We got together for the Hack4Hummanity Hackathon during the World Humanitarian Summit in Istambul. We worked with Bernard Kowatsch, Andrea Amparore and Hila Cohen from the World Food Programme (WFP). Together we outlined key challenges faced by their organization and small producers, focusing on problems caused by asymmetry of information.

CropCart solves the asymmetry of information between small scale food producers and local traders in developing countries. This asymmetry is particularly prominent among refugees who turn to farming in foreign environments, and are therefore at the mercy of experienced traders who exploit their lack of knowledge of the market prices, patterns and organization. Nonetheless, the solution can be implemented in many other contexts.

Problem Statements

1. Producers have no access to updated market prices, and therefore do not know what is a “fair price” for their produce. Traders often offer a very lower price to keep most profit margins for themselves. Producers also lack information regarding the quality of their produce, and therefore do not know what 'quality bracket' they fall in.

2. Current data collected by local authorities takes 3-4 days to be gathered and distributed, resulting on producers having to deal with outdated and geographically inaccurate data. The data is often misleading since some governments don't use statistically proven methods or rely on biased sources.

3. No analytics are performed on the few data from local farmers being collected by authorities. This does not allow the WFP to define a better strategy for tackling their food issues.

4. Producers often travel long distances to sell their products at markets. When they get there, traders know they have traveled and offer a lower price than expected or than announced at the radio. Producers have to accept though, otherwise they will have to return empty handed and their product might rot.

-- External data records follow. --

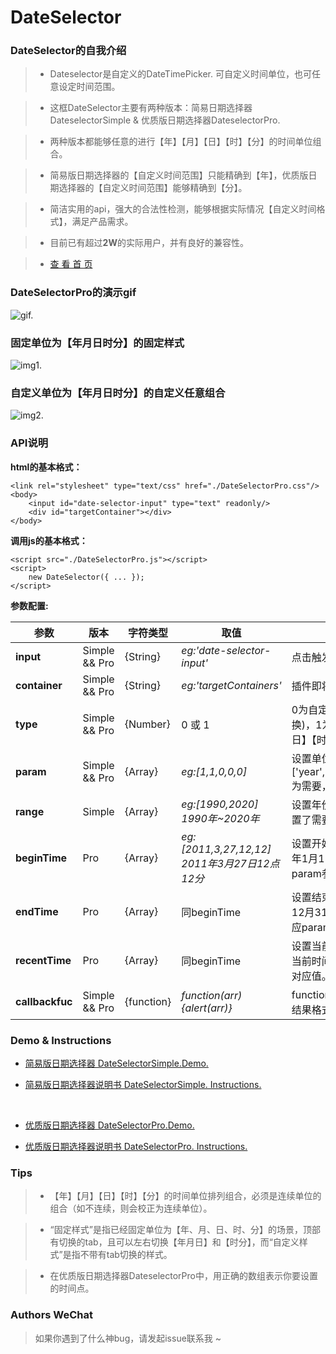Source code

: 
# DateSelector

### DateSelector的自我介绍

> * Dateselector是自定义的DateTimePicker. 可自定义时间单位，也可任意设定时间范围。

> * 这框DateSelector主要有两种版本：简易日期选择器DateselectorSimple & 优质版日期选择器DateselectorPro.

> * 两种版本都能够任意的进行【年】【月】【日】【时】【分】的时间单位组合。

> * 简易版日期选择器的【自定义时间范围】只能精确到【年】，优质版日期选择器的【自定义时间范围】能够精确到【分】。

> * 简洁实用的api，强大的合法性检测，能够根据实际情况【自定义时间格式】，满足产品需求。

> * 目前已有超过**2W**的实际用户，并有良好的兼容性。

> * [查 看 首 页](https://appianz.github.io/DateSelector/) 

### DateSelectorPro的演示gif
![gif.](https://github.com/AppianZ/DateSelector/blob/master/productions/DateSelector1.gif) 
 
### 固定单位为【年月日时分】的固定样式
![img1.](http://7xqsim.com1.z0.glb.clouddn.com/DateSelector4.jpeg) 
 
### 自定义单位为【年月日时分】的自定义任意组合
![img2.](http://7xqsim.com1.z0.glb.clouddn.com/DateSelector5.jpeg) 
 

### **API说明**

**html的基本格式：**
```
<link rel="stylesheet" type="text/css" href="./DateSelectorPro.css"/>
<body>
    <input id="date-selector-input" type="text" readonly/>
    <div id="targetContainer"></div>
</body>
```

**调用js的基本格式：**
```
<script src="./DateSelectorPro.js"></script>
<script>
    new DateSelector({ ... });
</script>
```

**参数配置:**

| 参数 | 版本  | 字符类型  |  取值  | 说明 | 
| ----- |-----| -----| -----| -----|
|  **input**   | Simple && Pro |  {String} | *eg:'date-selector-input'* | 点击触发插件的input框的id |
|  **container**   | Simple && Pro |  {String} |*eg:'targetContainers'*| 插件即将插入的容器id |
|  **type**   | Simple && Pro | {Number} |0 或 1 | 0为自定义插件的日期单位(不带tab切换)，1为固定插件的日期单位为【年月日】【时分】(带tab切换) |
|  **param**   | Simple && Pro |  {Array} |*eg:[1,1,0,0,0]*| 设置单位，元素分别对应设置['year','month','day','hour','minute'],1为需要，0为不需要,需要为连续的1 |
|  **range**   | Simple |  {Array} |*eg:[1990,2020]      1990年~2020年*| 设置年份范围，默认[1950,明年],在设置了需要年份的情况下才生效|
|  **beginTime**   |  Pro |  {Array} |*eg:[2011,3,27,12,12]      2011年3月27日12点12分*| 设置开始时间点,空数组默认设置成1970年1月1日0时0分开始，数组的值对应param参数的对应值。 |
|  **endTime**   |  Pro |  {Array} |同beginTime| 设置结束时间点,空数组默认设置成次年12月31日23时59分结束，数组的值对应param参数的对应值。 |
|  **recentTime**   |  Pro |  {Array} |同beginTime| 设置当前时间点,空数组默认设置为系统当前时间，数组的值对应param参数的对应值。 |
|  **callbackfuc**   | Simple && Pro |  {function} |*function(arr){alert(arr)}*| function(arr){} 回调函数，可以自定义结果格式化|

### **Demo & Instructions**

* [简易版日期选择器 DateSelectorSimple.Demo.](https://appianz.github.io/DateSelector/DateSelectorSimple.html) 

* [简易版日期选择器说明书 DateSelectorSimple. Instructions.](https://github.com/AppianZ/DateSelector/tree/master/productions/DateSelectorSimple)
<br/>

* [优质版日期选择器 DateSelectorPro.Demo.](https://appianz.github.io/DateSelector/DateSelectorPro.html)

* [优质版日期选择器说明书 DateSelectorPro. Instructions.](https://github.com/AppianZ/DateSelector/tree/master/productions/DateSelectorPro)



### **Tips**
> * 【年】【月】【日】【时】【分】的时间单位排列组合，必须是连续单位的组合（如不连续，则会校正为连续单位）。

> * “固定样式”是指已经固定单位为【年、月、日、时、分】的场景，顶部有切换的tab，且可以左右切换【年月日】和【时分】，而“自定义样式”是指不带有tab切换的样式。

> * 在优质版日期选择器DateselectorPro中，用正确的数组表示你要设置的时间点。



### **Authors WeChat**

>  如果你遇到了什么神bug，请发起issue联系我 ~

5. Traders have to travel to many locations to meet producers and buy their produce. This results in a lack of efficiency in many of their processes.

Prototype 'Hacked'

Trader App: This allows traders (buyers), like Sam, to publicize a request for commodities from local farmers, like Johnson. Sam sets the produce, amount, prince range, quality standard, location and time requirements he is looking for the exchange. This request will then be seen by Johnson, who will then send a request to sell to Sam. Sam will then see that he has a request on the App, and he can decide to reject it, or accept it and place a deposit for the purchase. This deposit prevents Sam from taking advantage of Johnson's travel. When the final exchange takes place, Sam will be able to enter the final price and conclude the transaction. Now Sam can better manage his purchases, keep track of his commitments and be more efficient.

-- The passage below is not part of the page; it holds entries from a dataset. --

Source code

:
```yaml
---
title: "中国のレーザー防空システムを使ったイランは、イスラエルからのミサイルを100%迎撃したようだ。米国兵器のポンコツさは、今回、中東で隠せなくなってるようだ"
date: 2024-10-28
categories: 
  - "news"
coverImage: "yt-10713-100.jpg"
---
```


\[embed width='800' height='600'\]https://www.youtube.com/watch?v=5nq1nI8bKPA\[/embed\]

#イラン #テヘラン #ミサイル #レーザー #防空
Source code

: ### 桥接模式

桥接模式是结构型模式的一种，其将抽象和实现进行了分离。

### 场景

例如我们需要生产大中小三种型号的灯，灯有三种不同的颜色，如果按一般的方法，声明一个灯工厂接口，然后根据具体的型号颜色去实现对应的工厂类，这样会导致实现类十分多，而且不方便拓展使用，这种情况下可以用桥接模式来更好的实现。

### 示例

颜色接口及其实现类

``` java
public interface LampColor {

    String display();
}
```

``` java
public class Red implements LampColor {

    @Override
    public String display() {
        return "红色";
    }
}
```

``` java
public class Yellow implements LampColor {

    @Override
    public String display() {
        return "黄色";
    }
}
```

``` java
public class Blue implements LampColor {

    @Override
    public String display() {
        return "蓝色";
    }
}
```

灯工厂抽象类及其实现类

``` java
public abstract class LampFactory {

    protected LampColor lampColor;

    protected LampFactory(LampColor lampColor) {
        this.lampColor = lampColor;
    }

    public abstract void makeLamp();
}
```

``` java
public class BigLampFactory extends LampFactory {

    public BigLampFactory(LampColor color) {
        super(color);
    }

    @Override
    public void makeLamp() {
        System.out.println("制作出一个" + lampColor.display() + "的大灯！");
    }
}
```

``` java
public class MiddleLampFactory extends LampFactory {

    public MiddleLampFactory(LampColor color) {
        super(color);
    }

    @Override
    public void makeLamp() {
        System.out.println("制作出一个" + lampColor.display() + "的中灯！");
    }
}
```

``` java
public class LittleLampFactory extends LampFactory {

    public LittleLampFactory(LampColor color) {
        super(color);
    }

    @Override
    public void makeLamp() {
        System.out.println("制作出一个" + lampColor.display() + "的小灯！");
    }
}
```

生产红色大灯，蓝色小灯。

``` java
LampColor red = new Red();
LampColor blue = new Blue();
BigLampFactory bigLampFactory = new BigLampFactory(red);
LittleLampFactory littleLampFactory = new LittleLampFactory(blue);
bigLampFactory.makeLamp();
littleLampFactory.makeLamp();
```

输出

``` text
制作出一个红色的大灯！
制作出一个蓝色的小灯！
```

Producer SMS Interface Local farmers, like Johnson, will use this interface to interact with our system. Johnson will, in natural language, type a message with the details of what he wants to sell. The message will be processed using Watson Dialog and our system will make sure the local farmer has provided all the information needed for an exchange process. After the data in confirmed, Johnson will see a list of nearby traders willing to buy his produce. The list will include price range information and the average market price for comparison. Johnson will also get a text message with information about the quality of produce he is trying to sell. Now Johnson has a tool to access information about the market price, local traders, and product quality bands. Refugees willing to get into farming will now face one less barrier of entry.

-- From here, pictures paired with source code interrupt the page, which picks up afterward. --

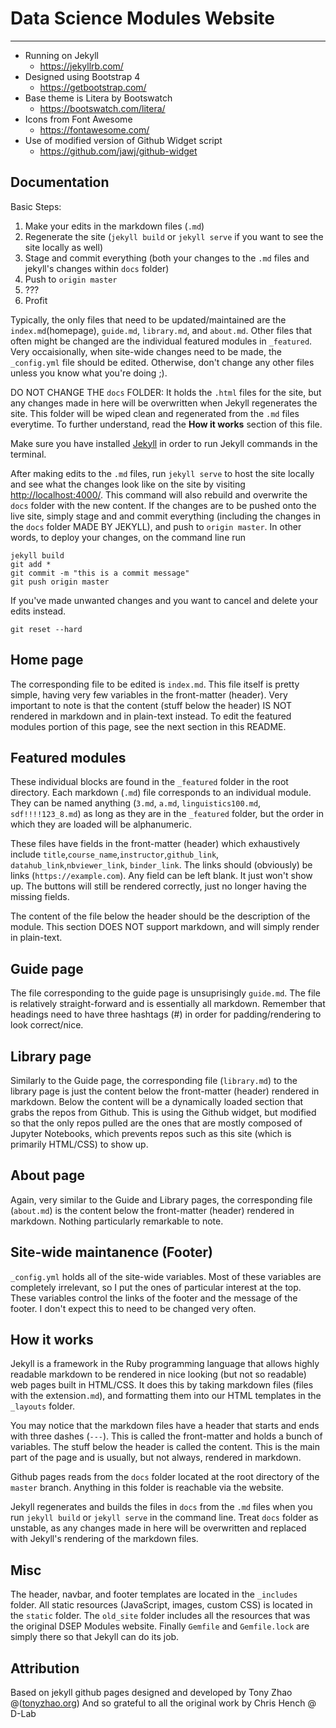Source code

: # Data Science Modules Website
___

* Running on Jekyll
	- <https://jekyllrb.com/>
* Designed using Bootstrap 4
	- <https://getbootstrap.com/>
* Base theme is Litera by Bootswatch
	- <https://bootswatch.com/litera/>
* Icons from Font Awesome
	- <https://fontawesome.com/>
* Use of modified version of Github Widget script
	- <https://github.com/jawj/github-widget>

## Documentation

Basic Steps:
1) Make your edits in the markdown files (`.md`)
2) Regenerate the site (`jekyll build` or `jekyll serve` if you want to see the site locally as well)
3) Stage and commit everything (both your changes to the `.md` files and jekyll's changes within `docs` folder)
4) Push to `origin master`
5) ???
6) Profit


Typically, the only files that need to be updated/maintained are the `index.md`(homepage), `guide.md`, `library.md`, and `about.md`. Other files that often might be changed are the individual featured modules in `_featured`. Very occaisionally, when site-wide changes need to be made, the `_config.yml` file should be edited. Otherwise, don't change any other files unless you know what you're doing ;).

DO NOT CHANGE THE `docs` FOLDER: It holds the `.html` files for the site, but any changes made in here will be overwritten when Jekyll regenerates the site. This folder will be wiped clean and regenerated from the `.md` files everytime. To further understand, read the __How it works__ section of this file.

Make sure you have installed [Jekyll](https://jekyllrb.com/docs/installation/) in order to run Jekyll commands in the terminal.

After making edits to the `.md` files, run `jekyll serve` to host the site locally and see what the changes look like on the site by visiting [http://localhost:4000/](http://localhost:4000/). This command will also rebuild and overwrite the `docs` folder with the new content. If the changes are to be pushed onto the live site, simply stage and and commit everything (including the changes in the `docs` folder MADE BY JEKYLL), and push to `origin master`. In other words, to deploy your changes, on the command line run

```
jekyll build
git add *
git commit -m "this is a commit message"
git push origin master
```

If you've made unwanted changes and you want to cancel and delete your edits instead.

```
git reset --hard
```

## Home page

The corresponding file to be edited is `index.md`. This file itself is pretty simple, having very few variables in the front-matter (header). Very important to note is that the content (stuff below the header) IS NOT rendered in markdown and in plain-text instead. To edit the featured modules portion of this page, see the next section in this README.

## Featured modules

These individual blocks are found in the `_featured` folder in the root directory. Each markdown (`.md`) file corresponds to an individual module. They can be named anything (`3.md`, `a.md`, `linguistics100.md`, `sdf!!!!123_8.md`) as long as they are in the `_featured` folder, but the order in which they are loaded will be alphanumeric.

These files have fields in the front-matter (header) which exhaustively include `title`,`course_name`,`instructor`,`github_link`, `datahub_link`,`nbviewer_link`, `binder_link`. The links should (obviously) be links (`https://example.com`). Any field can be left blank. It just won't show up. The buttons will still be rendered correctly, just no longer having the missing fields.

The content of the file below the header should be the description of the module. This section DOES NOT support markdown, and will simply render in plain-text.

## Guide page

The file corresponding to the guide page is unsuprisingly `guide.md`. The file is relatively straight-forward and is essentially all markdown. Remember that headings need to have three hashtags (#) in order for padding/rendering to look correct/nice.

## Library page

Similarly to the Guide page, the corresponding file (`library.md`) to the library page is just the content below the front-matter (header) rendered in markdown. Below the content will be a dynamically loaded section that grabs the repos from Github. This is using the Github widget, but modified so that the only repos pulled are the ones that are mostly composed of Jupyter Notebooks, which prevents repos such as this site (which is primarily HTML/CSS) to show up.

## About page

Again, very similar to the Guide and Library pages, the corresponding file (`about.md`) is the content below the front-matter (header) rendered in markdown. Nothing particularly remarkable to note.

## Site-wide maintanence (Footer)

`_config.yml` holds all of the site-wide variables. Most of these variables are completely irrelevant, so I put the ones of particular interest at the top. These variables control the links of the footer and the message of the footer. I don't expect this to need to be changed very often.

## How it works

Jekyll is a framework in the Ruby programming language that allows highly readable markdown to be rendered in nice looking (but not so readable) web pages built in HTML/CSS. It does this by taking markdown files (files with the extension`.md`), and formatting them into our HTML templates in the `_layouts` folder.

You may notice that the markdown files have a header that starts and ends with three dashes (`---`). This is called the front-matter and holds a bunch of variables. The stuff below the header is called the content. This is the main part of the page and is usually, but not always, rendered in markdown.

Github pages reads from the `docs` folder located at the root directory of the `master` branch. Anything in this folder is reachable via the website.

Jekyll regenerates and builds the files in `docs` from the `.md` files when you run `jekyll build` or `jekyll serve` in the command line. Treat `docs` folder as unstable, as any changes made in here will be overwritten and replaced with Jekyll's rendering of the markdown files.

## Misc

The header, navbar, and footer templates are located in the `_includes` folder. All static resources (JavaScript, images, custom CSS) is located in the `static` folder. The `old_site` folder includes all the resources that was the original DSEP Modules website. Finally `Gemfile` and `Gemfile.lock` are simply there so that Jekyll can do its job.

## Attribution

Based on jekyll github pages designed and developed by Tony Zhao @([tonyzhao.org](http://tonyzhao.org))
And so grateful to all the original work by Chris Hench @ D-Lab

World Food Programme Dashboard All the data inputted into the Trader App and the Producer SMS Interface will be stored in a WFP database. Using dashboarding software and IBM Watson Analytics, the WFP will be able to get valuable insights. For example, how far people travel to sell, who are the most important traders for each product and how respectful are traders being of initial agreements. This will allow them to do actions like identifying food routes that need support, contacting important traders and remove repeatedly negligent traders from the system.

What's next for CropCart

- Develop the prototype into a Minimum Viable Product (MVP) and deploy it on IBM Bluemix.

- Find a mobile payments partner, similar to M-Pesa: to process payments between producers and traders using phones.

- Continue the discussion with the World Food Programme to bring in their expertise and resources, if they wish to contribute further.

- Field test the MVP in developing countries to test growth model, adaptability and scalability.

- Gather feedback from users and get them engaged with the App model to generate buzz.

Business Growth

- Users will be able to use the service free between 2-4 months, depending on the specific harvesting trends.

- After that users will have to pay as small monthly service fee ($1-2) to keep using the system in full and get access to all the analytics brought to them by Watson.

- If users that don't pay the service fee, functionalities will be limited. For example, producers might only be able to see a maximum of 3 traders nearby, as opposed to a the full list.

- Users would hopefully now see the benefit of $1/month and subscribe to the service after 4 months of usage.

- Once usage picks up more data and insights get generated by the system, there will be potential to further monetize this by selling data insights to third parties.

- Our service needs to first grow on the trader side, and then on the producer side. We expect both to grow mostly by word of mouth once we hold workshops with key people in certain geographies about the benefits.